Advantageous Effects
[0010] According to the present invention, the undercoating layer
of the transparent conductive film has an index of refraction
higher than that of a silicon oxide layer formed by sputtering and
lower than that of a transparent conductive layer to secure
excellent pattern visibility, can be formed in a stable high-speed
production method, and can easily secure thickness uniformity in
width and length directions.
[0011] In addition, since only the conductive layer is formed by
sputtering, the method according to the present invention can
improve a production rate by two times or more, as compared with a
typical method in which a portion of the undercoating layer is
formed by sputtering, and thus can facilitate mass production of
the transparent conductive film.
DESCRIPTION OF DRAWINGS
[0012] FIG. 1 is a sectional view of a transparent conductive film
according to one embodiment of the present invention.
BEST MODE
[0013] The above and other aspects, features, and advantages of the
present invention will become apparent from the detailed
description of the following embodiments in conjunction with the
accompanying drawings. However, it should be understood that the
present invention is not limited to the following embodiments and
may be embodied in different ways, and that the embodiments are
provided for complete disclosure and thorough understanding of the
invention by those skilled in the art. The scope of the invention
should be defined only by the accompanying claims and equivalents
thereof.
[0014] In the drawings, thicknesses of various layers and regions
are enlarged for clarity, and thicknesses of some layers and
regions are exaggerated for convenience. It will be understood that
when an element such as a layer, film, region or substrate is
referred to as being placed "on" another element, it can be
directly placed on the other element, or intervening layer(s) may
also be present.
[0015] Hereinafter, a transparent conductive film and a method for
manufacturing the transparent conductive film according to the
present invention will be described in detail with reference to the
accompanying drawings.
[0016] Transparent Conductive Film
[0017] FIG. 1 shows a schematic sectional view of a transparent
conductive film according to one embodiment of the present
invention. The transparent conductive film according to this
embodiment includes a transparent film 100, an undercoating layer
120, and a conductive layer 130.
[0018] Since the conductive layer 130 is formed in a predetermined
pattern, the transparent conductive film can secure excellent
pattern visibility only when the pattern is hidden. Highly
refractive properties of the undercoating layer 120 allow the
pattern of the conductive layer 130 to be hidden and thus allow the
transparent conductive film to secure excellent pattern visibility.

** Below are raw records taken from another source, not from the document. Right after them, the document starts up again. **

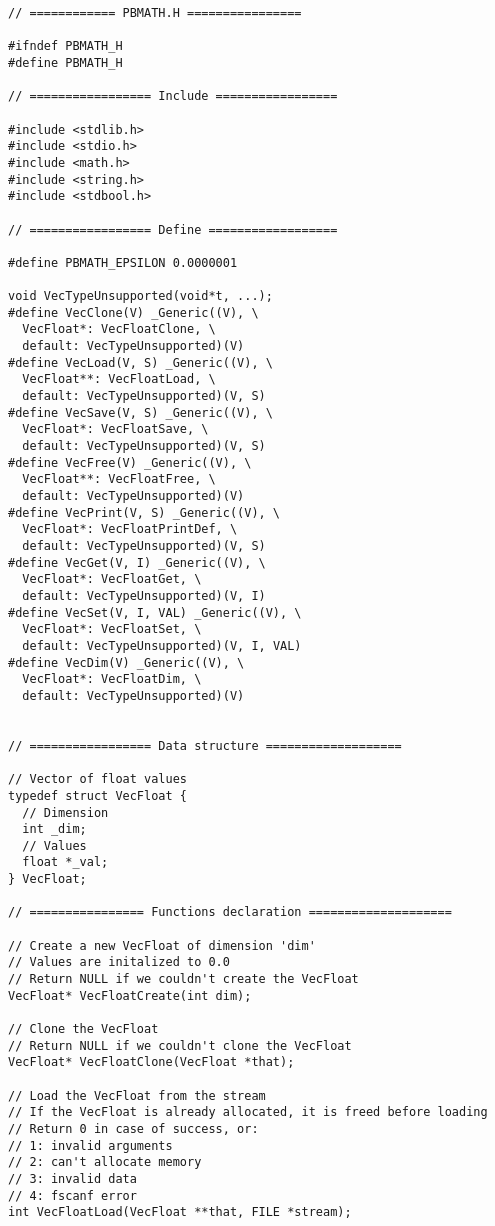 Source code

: \documentclass[12pt, a4paper]{article}
\begin{document}
\begin{scriptsize}
\begin{ttfamily}
\begin{lstlisting}
// ============ PBMATH.H ================

#ifndef PBMATH_H
#define PBMATH_H

// ================= Include =================

#include <stdlib.h>
#include <stdio.h>
#include <math.h>
#include <string.h>
#include <stdbool.h>

// ================= Define ==================

#define PBMATH_EPSILON 0.0000001

void VecTypeUnsupported(void*t, ...); 
#define VecClone(V) _Generic((V), \
  VecFloat*: VecFloatClone, \
  default: VecTypeUnsupported)(V)
#define VecLoad(V, S) _Generic((V), \
  VecFloat**: VecFloatLoad, \
  default: VecTypeUnsupported)(V, S)
#define VecSave(V, S) _Generic((V), \
  VecFloat*: VecFloatSave, \
  default: VecTypeUnsupported)(V, S)
#define VecFree(V) _Generic((V), \
  VecFloat**: VecFloatFree, \
  default: VecTypeUnsupported)(V)
#define VecPrint(V, S) _Generic((V), \
  VecFloat*: VecFloatPrintDef, \
  default: VecTypeUnsupported)(V, S)
#define VecGet(V, I) _Generic((V), \
  VecFloat*: VecFloatGet, \
  default: VecTypeUnsupported)(V, I)
#define VecSet(V, I, VAL) _Generic((V), \
  VecFloat*: VecFloatSet, \
  default: VecTypeUnsupported)(V, I, VAL)
#define VecDim(V) _Generic((V), \
  VecFloat*: VecFloatDim, \
  default: VecTypeUnsupported)(V)


// ================= Data structure ===================

// Vector of float values
typedef struct VecFloat {
  // Dimension
  int _dim;
  // Values
  float *_val;
} VecFloat;

// ================ Functions declaration ====================

// Create a new VecFloat of dimension 'dim'
// Values are initalized to 0.0
// Return NULL if we couldn't create the VecFloat
VecFloat* VecFloatCreate(int dim);

// Clone the VecFloat
// Return NULL if we couldn't clone the VecFloat
VecFloat* VecFloatClone(VecFloat *that);

// Load the VecFloat from the stream
// If the VecFloat is already allocated, it is freed before loading
// Return 0 in case of success, or:
// 1: invalid arguments
// 2: can't allocate memory
// 3: invalid data
// 4: fscanf error
int VecFloatLoad(VecFloat **that, FILE *stream);


\end{lstlisting}
\end{ttfamily}
\end{scriptsize}
\end{document}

The transparent film 110 may be a film exhibiting excellent
transparency and strength. A material of the transparent film 110
may include polyethylene terephthalate (PET), polyethylene
naphthalate (PEN), polyethersulfone (PES), polycarbonate (PC),
polypropylene (PP), norbornene resins, and the like. These
materials may be used alone or in combination thereof. In addition,
the transparent film 110 may be a monolayer or multilayer film.
[0019] The undercoating layer 120 serves to improve adhesion and
transmittance between the transparent film 110 and the conductive
layer 130. Considering that the conductive layer 130 has an index
of refraction of about 1.9 to about 2.0, it is advantageous that a
difference in index of refraction between the transparent film 110
and the undercoating layer 120 is in a suitable level to reduce a
difference in reflectance. Advantageously, the difference in index
of refraction ranges from 0.15 to 0.30, preferably from 0.20 to
0.25. Since silicon oxide (SiO.sub.2) generally used for the
undercoating layer merely has an index of refraction of about 1.45,
inorganic particles 140 are used to obtain an index of refraction
of the undercoating layer which is suitable for the transparent
films.
[0020] The undercoating layer 120 may be formed in a single layer,
and aims at securing pattern visibility while being capable of
being formed by wet coating which is a relatively simple process.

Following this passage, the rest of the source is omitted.